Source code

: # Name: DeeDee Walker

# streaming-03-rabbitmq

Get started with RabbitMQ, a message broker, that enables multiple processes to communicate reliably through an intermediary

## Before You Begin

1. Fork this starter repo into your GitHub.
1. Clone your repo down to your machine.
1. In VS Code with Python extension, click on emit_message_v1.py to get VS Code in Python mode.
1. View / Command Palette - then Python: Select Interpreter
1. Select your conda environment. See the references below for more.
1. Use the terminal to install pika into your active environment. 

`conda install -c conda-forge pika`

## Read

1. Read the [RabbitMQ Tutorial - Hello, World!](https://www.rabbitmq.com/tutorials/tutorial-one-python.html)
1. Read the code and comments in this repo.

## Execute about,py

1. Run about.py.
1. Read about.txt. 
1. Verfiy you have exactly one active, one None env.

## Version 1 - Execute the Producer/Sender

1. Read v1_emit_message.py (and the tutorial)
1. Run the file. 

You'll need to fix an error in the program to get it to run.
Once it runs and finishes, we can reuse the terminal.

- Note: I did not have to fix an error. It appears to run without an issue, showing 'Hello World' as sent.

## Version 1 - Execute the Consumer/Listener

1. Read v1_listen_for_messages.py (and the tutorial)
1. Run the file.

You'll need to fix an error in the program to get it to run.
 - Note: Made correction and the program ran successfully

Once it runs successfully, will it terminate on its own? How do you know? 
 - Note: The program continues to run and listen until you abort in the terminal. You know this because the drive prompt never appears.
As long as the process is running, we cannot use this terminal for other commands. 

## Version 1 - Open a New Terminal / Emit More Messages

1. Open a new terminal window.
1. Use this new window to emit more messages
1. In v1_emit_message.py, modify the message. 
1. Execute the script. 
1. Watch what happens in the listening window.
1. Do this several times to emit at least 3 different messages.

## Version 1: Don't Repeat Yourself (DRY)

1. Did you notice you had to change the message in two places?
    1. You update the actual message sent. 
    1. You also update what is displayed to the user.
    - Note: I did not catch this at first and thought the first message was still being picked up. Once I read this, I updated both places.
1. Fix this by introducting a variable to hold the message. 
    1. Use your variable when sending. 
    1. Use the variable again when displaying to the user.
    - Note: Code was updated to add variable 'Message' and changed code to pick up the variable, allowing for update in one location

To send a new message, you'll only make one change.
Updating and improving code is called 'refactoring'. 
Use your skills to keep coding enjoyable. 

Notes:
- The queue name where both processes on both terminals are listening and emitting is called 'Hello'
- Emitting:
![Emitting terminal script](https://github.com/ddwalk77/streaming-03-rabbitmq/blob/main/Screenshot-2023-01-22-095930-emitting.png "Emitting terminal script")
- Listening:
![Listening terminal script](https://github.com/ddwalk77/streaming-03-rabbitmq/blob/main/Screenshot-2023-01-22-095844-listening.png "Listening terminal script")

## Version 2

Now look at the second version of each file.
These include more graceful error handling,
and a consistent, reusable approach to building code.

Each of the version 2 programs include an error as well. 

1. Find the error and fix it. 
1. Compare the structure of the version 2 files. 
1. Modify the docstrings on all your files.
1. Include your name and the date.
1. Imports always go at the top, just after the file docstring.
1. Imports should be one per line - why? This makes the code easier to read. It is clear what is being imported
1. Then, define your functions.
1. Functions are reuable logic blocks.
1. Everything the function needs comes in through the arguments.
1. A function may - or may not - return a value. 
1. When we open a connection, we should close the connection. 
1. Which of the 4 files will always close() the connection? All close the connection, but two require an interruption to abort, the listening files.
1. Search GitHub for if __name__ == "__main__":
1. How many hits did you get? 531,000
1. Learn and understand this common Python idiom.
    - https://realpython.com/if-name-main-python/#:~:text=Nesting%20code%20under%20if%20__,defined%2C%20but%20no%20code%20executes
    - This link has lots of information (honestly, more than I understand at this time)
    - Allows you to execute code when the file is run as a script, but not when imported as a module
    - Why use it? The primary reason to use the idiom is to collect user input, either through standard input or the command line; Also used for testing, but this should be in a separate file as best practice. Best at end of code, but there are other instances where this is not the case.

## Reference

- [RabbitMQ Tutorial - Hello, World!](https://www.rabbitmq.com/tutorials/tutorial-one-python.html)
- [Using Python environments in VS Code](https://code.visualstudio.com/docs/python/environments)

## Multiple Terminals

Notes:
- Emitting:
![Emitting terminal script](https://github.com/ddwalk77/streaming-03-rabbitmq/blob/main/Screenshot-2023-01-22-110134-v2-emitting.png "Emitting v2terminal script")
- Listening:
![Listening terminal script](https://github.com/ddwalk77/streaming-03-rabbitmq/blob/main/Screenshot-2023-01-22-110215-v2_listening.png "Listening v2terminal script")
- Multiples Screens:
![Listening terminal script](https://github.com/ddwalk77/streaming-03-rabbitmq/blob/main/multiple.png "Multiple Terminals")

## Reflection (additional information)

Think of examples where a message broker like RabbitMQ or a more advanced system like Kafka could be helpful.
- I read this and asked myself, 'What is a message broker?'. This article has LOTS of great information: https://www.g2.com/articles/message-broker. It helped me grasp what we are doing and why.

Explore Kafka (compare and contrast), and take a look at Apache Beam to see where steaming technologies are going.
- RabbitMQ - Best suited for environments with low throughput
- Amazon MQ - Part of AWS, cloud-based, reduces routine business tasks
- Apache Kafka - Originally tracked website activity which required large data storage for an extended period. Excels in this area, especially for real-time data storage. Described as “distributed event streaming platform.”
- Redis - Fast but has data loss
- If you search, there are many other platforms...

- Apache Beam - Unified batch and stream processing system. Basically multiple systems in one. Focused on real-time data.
:::
▶ What is required
Copy out, from the data above, each line where the string "successfully" is present.

▶ Result for this task
 - Note: Made correction and the program ran successfully
Once it runs successfully, will it terminate on its own? How do you know? 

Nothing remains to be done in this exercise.